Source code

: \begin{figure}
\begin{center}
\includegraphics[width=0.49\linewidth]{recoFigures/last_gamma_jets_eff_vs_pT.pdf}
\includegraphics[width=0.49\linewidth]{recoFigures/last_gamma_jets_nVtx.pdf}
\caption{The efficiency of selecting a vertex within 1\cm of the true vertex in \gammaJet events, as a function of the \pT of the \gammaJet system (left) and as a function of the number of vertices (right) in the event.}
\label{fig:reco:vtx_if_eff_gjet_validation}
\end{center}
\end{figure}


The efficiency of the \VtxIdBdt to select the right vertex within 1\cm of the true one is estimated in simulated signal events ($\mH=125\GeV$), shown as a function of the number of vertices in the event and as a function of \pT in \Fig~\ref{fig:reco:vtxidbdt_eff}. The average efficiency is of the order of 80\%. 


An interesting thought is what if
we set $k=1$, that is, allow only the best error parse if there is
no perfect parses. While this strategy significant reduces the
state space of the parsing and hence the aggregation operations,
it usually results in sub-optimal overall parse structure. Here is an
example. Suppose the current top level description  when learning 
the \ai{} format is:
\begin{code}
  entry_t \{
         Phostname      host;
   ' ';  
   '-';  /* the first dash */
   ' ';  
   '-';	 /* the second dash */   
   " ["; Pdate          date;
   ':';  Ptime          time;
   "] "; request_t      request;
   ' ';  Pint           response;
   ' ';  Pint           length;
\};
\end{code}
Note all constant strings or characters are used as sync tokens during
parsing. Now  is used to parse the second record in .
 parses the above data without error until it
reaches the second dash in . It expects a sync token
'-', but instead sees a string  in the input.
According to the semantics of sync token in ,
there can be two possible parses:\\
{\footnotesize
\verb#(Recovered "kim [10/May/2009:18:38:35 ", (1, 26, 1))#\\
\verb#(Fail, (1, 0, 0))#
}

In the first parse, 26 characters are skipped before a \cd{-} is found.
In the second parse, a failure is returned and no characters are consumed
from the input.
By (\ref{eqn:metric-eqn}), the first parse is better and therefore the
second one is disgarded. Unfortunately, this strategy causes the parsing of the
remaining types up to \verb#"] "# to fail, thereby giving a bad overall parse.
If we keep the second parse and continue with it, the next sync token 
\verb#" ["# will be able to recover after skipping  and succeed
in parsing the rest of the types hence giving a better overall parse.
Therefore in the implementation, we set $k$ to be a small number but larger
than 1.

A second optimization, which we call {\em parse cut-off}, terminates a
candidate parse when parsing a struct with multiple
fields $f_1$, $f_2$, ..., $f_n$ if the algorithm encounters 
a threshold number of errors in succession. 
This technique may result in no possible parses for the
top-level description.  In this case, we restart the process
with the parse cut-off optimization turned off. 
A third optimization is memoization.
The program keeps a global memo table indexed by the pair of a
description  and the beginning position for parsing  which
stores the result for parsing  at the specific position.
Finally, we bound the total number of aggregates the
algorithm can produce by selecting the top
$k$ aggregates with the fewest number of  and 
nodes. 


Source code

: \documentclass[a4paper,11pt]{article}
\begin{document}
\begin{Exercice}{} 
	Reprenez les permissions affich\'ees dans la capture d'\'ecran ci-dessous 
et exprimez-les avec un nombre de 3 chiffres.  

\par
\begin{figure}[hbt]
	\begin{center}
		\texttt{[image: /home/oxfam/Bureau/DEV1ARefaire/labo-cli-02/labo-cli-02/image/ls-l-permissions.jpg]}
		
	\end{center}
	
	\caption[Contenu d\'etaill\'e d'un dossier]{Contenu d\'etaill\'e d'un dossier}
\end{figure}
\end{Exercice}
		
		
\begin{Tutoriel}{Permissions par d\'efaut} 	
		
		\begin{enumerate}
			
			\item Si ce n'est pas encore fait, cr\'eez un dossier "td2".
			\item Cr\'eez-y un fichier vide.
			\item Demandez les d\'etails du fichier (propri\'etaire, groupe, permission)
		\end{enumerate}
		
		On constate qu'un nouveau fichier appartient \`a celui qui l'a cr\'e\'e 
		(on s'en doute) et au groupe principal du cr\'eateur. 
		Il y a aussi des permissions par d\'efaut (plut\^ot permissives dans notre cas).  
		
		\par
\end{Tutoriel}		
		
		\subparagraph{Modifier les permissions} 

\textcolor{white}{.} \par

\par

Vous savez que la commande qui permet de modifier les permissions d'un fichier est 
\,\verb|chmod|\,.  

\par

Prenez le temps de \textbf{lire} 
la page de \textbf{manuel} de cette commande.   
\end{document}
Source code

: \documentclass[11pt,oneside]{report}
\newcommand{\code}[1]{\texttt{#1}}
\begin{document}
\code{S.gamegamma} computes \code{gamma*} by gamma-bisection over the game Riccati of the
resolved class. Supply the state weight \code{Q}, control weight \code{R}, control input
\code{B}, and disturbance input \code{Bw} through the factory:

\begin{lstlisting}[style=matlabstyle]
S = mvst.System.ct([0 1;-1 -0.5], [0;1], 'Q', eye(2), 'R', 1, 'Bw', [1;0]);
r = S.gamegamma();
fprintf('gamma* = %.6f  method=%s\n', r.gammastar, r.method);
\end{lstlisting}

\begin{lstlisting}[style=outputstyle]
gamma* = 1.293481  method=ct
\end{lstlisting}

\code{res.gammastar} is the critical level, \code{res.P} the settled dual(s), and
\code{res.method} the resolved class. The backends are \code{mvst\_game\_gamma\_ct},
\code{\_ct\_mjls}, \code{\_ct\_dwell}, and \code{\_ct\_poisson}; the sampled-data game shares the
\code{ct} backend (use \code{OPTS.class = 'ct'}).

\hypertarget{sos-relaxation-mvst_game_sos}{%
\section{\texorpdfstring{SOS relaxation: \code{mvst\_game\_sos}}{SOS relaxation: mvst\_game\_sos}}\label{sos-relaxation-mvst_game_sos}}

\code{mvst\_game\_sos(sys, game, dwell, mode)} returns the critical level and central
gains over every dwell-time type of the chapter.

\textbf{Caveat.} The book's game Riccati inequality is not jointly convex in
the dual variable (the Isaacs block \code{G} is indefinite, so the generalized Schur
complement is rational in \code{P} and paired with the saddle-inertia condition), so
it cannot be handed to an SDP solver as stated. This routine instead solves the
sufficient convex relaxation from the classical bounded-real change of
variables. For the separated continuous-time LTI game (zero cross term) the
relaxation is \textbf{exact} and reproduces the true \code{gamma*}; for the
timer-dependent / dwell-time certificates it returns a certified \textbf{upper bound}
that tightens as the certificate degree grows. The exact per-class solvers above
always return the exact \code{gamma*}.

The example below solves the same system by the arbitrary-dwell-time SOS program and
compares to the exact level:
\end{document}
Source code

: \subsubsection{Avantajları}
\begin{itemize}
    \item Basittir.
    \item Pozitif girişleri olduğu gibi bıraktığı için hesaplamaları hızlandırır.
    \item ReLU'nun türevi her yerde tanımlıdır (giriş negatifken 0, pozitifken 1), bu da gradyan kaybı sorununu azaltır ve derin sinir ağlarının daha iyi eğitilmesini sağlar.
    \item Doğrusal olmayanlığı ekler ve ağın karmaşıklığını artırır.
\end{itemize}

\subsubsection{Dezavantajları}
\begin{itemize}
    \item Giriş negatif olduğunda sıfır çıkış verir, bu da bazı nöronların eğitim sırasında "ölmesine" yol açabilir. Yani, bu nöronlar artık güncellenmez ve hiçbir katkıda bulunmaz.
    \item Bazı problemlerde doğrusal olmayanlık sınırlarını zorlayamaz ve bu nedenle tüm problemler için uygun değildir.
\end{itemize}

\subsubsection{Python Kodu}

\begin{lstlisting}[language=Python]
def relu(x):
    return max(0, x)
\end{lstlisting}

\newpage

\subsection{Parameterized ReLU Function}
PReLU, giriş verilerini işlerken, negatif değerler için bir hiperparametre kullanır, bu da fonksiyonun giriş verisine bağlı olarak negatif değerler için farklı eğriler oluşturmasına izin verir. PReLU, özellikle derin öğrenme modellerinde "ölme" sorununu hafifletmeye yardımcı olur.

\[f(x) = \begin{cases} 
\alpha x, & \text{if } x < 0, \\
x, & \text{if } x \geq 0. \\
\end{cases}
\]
=-=-=-=-=
Would you show each line of the listing above that has the string "groupe"?

■ **Answer box**:
			\item Demandez les d\'etails du fichier (propri\'etaire, groupe, permission)
		(on s'en doute) et au groupe principal du cr\'eateur. 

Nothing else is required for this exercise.